[Collected data]
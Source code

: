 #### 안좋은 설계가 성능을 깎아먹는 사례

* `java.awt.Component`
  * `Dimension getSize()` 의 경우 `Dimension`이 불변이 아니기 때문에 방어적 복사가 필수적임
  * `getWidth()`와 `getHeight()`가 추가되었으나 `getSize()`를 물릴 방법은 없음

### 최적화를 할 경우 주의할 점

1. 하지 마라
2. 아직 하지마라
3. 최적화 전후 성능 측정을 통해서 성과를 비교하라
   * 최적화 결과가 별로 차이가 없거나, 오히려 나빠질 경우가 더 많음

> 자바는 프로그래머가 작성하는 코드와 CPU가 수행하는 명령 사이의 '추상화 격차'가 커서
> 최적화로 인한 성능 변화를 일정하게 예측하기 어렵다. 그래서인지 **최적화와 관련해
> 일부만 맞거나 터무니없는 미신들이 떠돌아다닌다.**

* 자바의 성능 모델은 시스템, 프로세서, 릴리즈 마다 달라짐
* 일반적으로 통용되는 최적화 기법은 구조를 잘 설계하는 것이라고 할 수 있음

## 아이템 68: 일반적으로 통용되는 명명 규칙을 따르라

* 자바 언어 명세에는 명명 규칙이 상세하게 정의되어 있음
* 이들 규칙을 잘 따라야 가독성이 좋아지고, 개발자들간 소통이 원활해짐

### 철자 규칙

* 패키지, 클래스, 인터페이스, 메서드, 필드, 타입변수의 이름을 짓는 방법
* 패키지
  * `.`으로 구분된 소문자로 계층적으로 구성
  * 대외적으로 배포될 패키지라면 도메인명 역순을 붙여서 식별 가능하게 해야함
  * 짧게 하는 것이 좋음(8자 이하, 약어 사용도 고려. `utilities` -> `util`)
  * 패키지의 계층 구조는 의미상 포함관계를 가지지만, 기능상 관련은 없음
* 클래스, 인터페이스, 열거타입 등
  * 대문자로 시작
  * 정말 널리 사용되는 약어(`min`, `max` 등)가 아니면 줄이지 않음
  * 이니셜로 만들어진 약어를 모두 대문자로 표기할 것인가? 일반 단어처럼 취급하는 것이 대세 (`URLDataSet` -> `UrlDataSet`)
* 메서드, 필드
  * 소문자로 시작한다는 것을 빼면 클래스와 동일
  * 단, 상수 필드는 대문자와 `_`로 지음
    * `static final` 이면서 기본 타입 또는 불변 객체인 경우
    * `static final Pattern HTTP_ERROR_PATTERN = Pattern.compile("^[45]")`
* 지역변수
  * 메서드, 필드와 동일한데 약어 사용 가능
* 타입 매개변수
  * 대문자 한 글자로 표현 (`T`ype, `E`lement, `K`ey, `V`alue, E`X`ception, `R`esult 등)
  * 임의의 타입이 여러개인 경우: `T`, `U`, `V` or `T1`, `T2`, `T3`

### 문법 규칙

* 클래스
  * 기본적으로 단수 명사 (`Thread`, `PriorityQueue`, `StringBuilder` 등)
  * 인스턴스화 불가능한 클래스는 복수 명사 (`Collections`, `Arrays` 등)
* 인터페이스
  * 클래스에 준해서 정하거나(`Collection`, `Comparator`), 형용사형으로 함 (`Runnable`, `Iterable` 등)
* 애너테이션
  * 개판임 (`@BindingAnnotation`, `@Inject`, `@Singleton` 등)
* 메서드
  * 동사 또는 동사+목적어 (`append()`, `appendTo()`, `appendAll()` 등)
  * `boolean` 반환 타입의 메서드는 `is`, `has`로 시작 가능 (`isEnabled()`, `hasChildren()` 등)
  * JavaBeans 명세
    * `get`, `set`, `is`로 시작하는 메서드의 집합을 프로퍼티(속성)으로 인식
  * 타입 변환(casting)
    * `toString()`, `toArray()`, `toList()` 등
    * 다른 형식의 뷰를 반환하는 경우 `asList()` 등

* _What needs to be done_:
Where the word "통용되는" occurs in a line of the records, copy that line.

* _Answer to the exercise_:
* 일반적으로 통용되는 최적화 기법은 구조를 잘 설계하는 것이라고 할 수 있음
## 아이템 68: 일반적으로 통용되는 명명 규칙을 따르라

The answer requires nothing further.